After months of diplomatic exchanges, public shaming at the United Nations, even a direct tête-à-tête between presidents Barack Obama and Vladimir Putin on the sidelines of the G-20 summit in Los Cabos, Mexico, the United States has been unable to change the Russian position on Syria. Understanding why the Russian side is so adamant in its support for the regime of Bashar al-Assad could help in limiting the fallout generated by this ongoing disagreement on the larger trajectory of U.S.-Russian relations.
Both Washington and Moscow share an aversion to revolutionary upheavals in the region that threaten well-established interests. The relatively muted U.S. response to some of the steps taken by the Egyptian military to limit the powers and authority both of the Muslim Brotherhood-dominated parliament and of the newly elected civilian president Mohamed Morsi reflects the perspective that key U.S. objectives, including maintaining the security relationship with Egypt and sustaining the peace treaty with Israel, are better served by having the military act as a counterweight to the Brotherhood. In some ways, what may emerge in Egypt is a version of the bargain that operates in many of the pro-American "moderate" monarchies of the region, where unelected kings and emirs retain the fail-safe levers of power to ensure that elected institutions do not cross certain red lines.
As many commentators already have explained in detail, Russia has a number of key interests in Syria, the main one being that Damascus is critical to Moscow's ability to project any sort of power in the region via one of Russia's most important military bases based outside the former Soviet Union. The Russians have concluded that if Assad is overthrown, any successor government will expel Russia from its facilities at Tartus. They see no reason to accelerate this process or even join it.
Perhaps if the Syrian opposition had, early on, announced its adherence to what might be termed the Guantanamo standard, things might have been different. Despite his implacable anti-Americanism, Fidel Castro never interfered with or abrogated the lease the United States has for the naval facilities at Guantanamo Bay. An announcement by the Syrian opposition that it was prepared to honor all contracts and arrangements of its predecessor might have led Moscow to adopt a more neutral stance. Interestingly enough, the opposition candidate in Venezuela, Henrique Capriles, has indicated that if he wins the elections this fall, he would not automatically cancel the deals concluded between Hugo Chávez and the Chinese and the Russians—part of an effort to try to change their calculus that they must support Chávez unconditionally to protect their interests. And the Russian government duly noted how, even though it had abstained from the UN resolution used by NATO as the basis for the air operation that ultimately helped to drive Muammar el-Qaddafi from power, the Libyan Transitional Government openly questioned whether a new Libya would honor the contracts the previous regime had concluded with Russia. Certainly this helped to reinforce a view in the Kremlin that there would be no benefit to Russia in backing away from its support for Assad.

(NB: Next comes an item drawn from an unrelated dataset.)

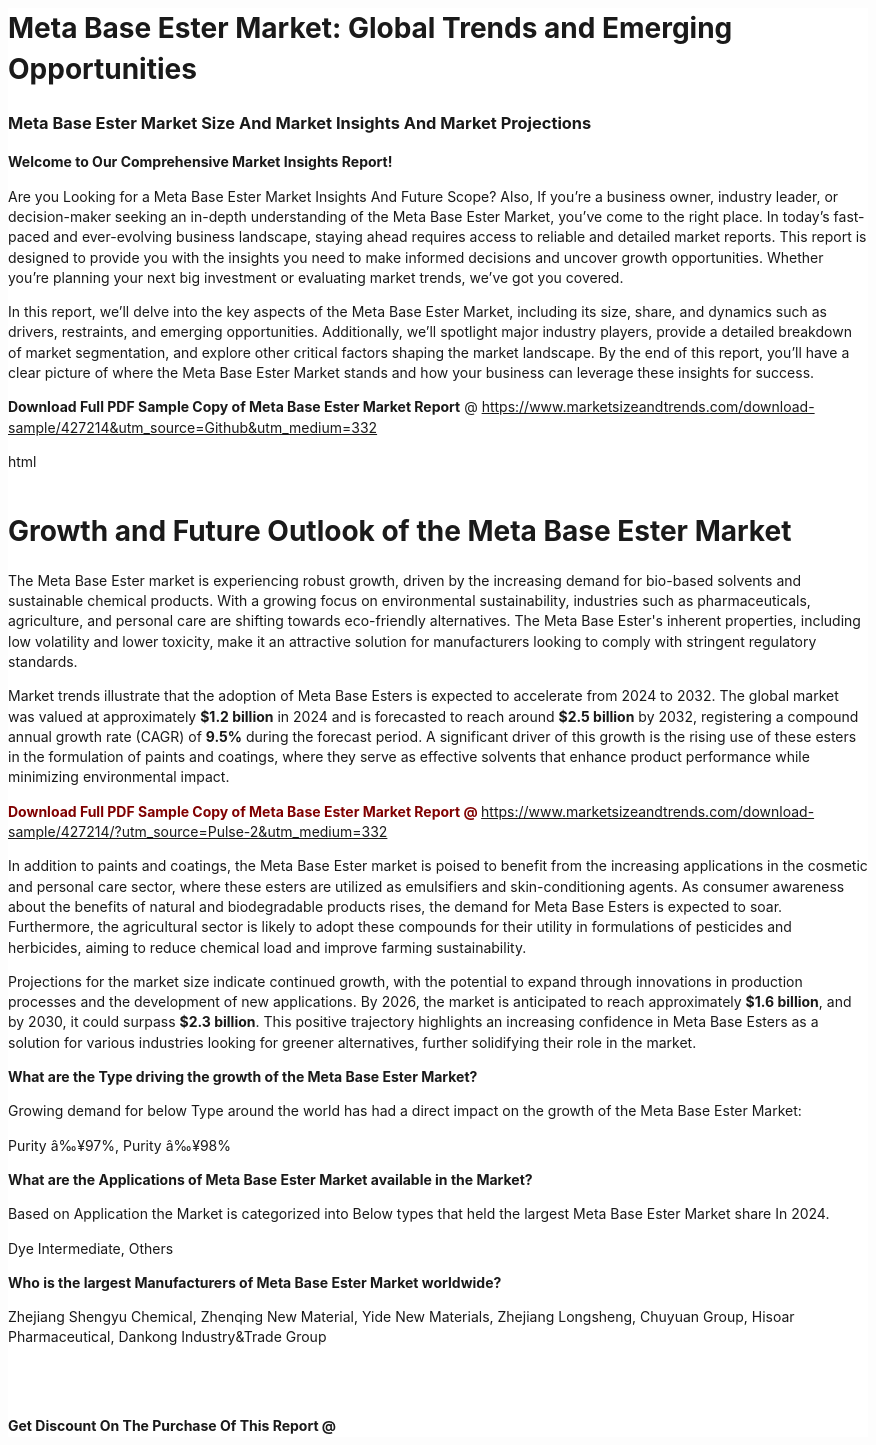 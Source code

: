 <h1> Meta Base Ester Market: Global Trends and Emerging Opportunities</h1><div class="" data-test-id=""><h3><span class="">Meta Base Ester Market Size And Market Insights And Market Projections</span></h3></div><div class="" data-test-id=""><p><strong>Welcome to Our Comprehensive Market Insights Report!</strong></p><p>Are you Looking for a Meta Base Ester Market Insights And Future Scope? Also, If you&rsquo;re a business owner, industry leader, or decision-maker seeking an in-depth understanding of the Meta Base Ester Market, you&rsquo;ve come to the right place. In today&rsquo;s fast-paced and ever-evolving business landscape, staying ahead requires access to reliable and detailed market reports. This report is designed to provide you with the insights you need to make informed decisions and uncover growth opportunities. Whether you&rsquo;re planning your next big investment or evaluating market trends, we&rsquo;ve got you covered.</p><p>In this report, we&rsquo;ll delve into the key aspects of the Meta Base Ester Market, including its size, share, and dynamics such as drivers, restraints, and emerging opportunities. Additionally, we&rsquo;ll spotlight major industry players, provide a detailed breakdown of market segmentation, and explore other critical factors shaping the market landscape. By the end of this report, you&rsquo;ll have a clear picture of where the Meta Base Ester Market stands and how your business can leverage these insights for success.</p><p><strong>Download Full PDF Sample Copy of Meta Base Ester Market Report</strong> @ <a href="https://www.marketsizeandtrends.com/download-sample/427214&utm_source=Github&utm_medium=332" target="_blank">https://www.marketsizeandtrends.com/download-sample/427214&utm_source=Github&utm_medium=332</a></p></div><div class="" data-test-id=""><p><span class="">html<div> <h1>Growth and Future Outlook of the Meta Base Ester Market</h1> <p> The Meta Base Ester market is experiencing robust growth, driven by the increasing demand for bio-based solvents and sustainable chemical products. With a growing focus on environmental sustainability, industries such as pharmaceuticals, agriculture, and personal care are shifting towards eco-friendly alternatives. The Meta Base Ester's inherent properties, including low volatility and lower toxicity, make it an attractive solution for manufacturers looking to comply with stringent regulatory standards. </p> <p> Market trends illustrate that the adoption of Meta Base Esters is expected to accelerate from 2024 to 2032. The global market was valued at approximately <strong>$1.2 billion</strong> in 2024 and is forecasted to reach around <strong>$2.5 billion</strong> by 2032, registering a compound annual growth rate (CAGR) of <strong>9.5%</strong> during the forecast period. A significant driver of this growth is the rising use of these esters in the formulation of paints and coatings, where they serve as effective solvents that enhance product performance while minimizing environmental impact. </p> <p><strong><span style="color: #800000;">Download Full PDF Sample Copy of Meta Base Ester Market Report @</span>&nbsp;</strong><a href="https://www.marketsizeandtrends.com/download-sample/427214/?utm_source=Pulse-2&amp;utm_medium=332">https://www.marketsizeandtrends.com/download-sample/427214/?utm_source=Pulse-2&amp;utm_medium=332</a></p> <p> In addition to paints and coatings, the Meta Base Ester market is poised to benefit from the increasing applications in the cosmetic and personal care sector, where these esters are utilized as emulsifiers and skin-conditioning agents. As consumer awareness about the benefits of natural and biodegradable products rises, the demand for Meta Base Esters is expected to soar. Furthermore, the agricultural sector is likely to adopt these compounds for their utility in formulations of pesticides and herbicides, aiming to reduce chemical load and improve farming sustainability. </p> <p> Projections for the market size indicate continued growth, with the potential to expand through innovations in production processes and the development of new applications. By 2026, the market is anticipated to reach approximately <strong>$1.6 billion</strong>, and by 2030, it could surpass <strong>$2.3 billion</strong>. This positive trajectory highlights an increasing confidence in Meta Base Esters as a solution for various industries looking for greener alternatives, further solidifying their role in the market. </p></div></span></p><p><strong><span class="">What are the&nbsp;Type driving the growth of the Meta Base Ester Market?</span></strong></p></div><div class="" data-test-id=""><p><span class="">Growing demand for below Type around the world has had a direct impact on the growth of the Meta Base Ester Market:</span></p></div><div class="" data-test-id=""><p>Purity â‰¥97%, Purity â‰¥98%</p><p><span class=""><strong>What are the&nbsp;Applications&nbsp;of Meta Base Ester Market available in the Market?</strong></span></p></div><div class="" data-test-id=""><p><span class="">Based on Application the Market is categorized into Below types that held the largest Meta Base Ester Market share In 2024.</span></p></div><div class="" data-test-id=""><p><span class="">Dye Intermediate, Others</span></p><p><span class=""><strong>Who is the largest Manufacturers of Meta Base Ester Market worldwide?</strong></span></p></div><div class="" data-test-id=""><p><span class="">Zhejiang Shengyu Chemical, Zhenqing New Material, Yide New Materials, Zhejiang Longsheng, Chuyuan Group, Hisoar Pharmaceutical, Dankong Industry&Trade Group</span></p></div><div class="" data-test-id="">&nbsp;</div><div class="" data-test-id="">&nbsp;</div><div class="" data-test-id=""><p><span class=""><strong>Get Discount On The Purchase Of This Report @</strong>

If this had been done early on, the Russians might have been persuaded to support a Yemen-style transfer of power, which would have satisfied the U.S. objective of seeing Assad removed from office and would have protected some of Russia's key equities. But now, the window for that sort of arrangement has ended. And it is important to note that Russia's perspective on the Syrian revolution now is being shaped by events that have little to do with the Middle East.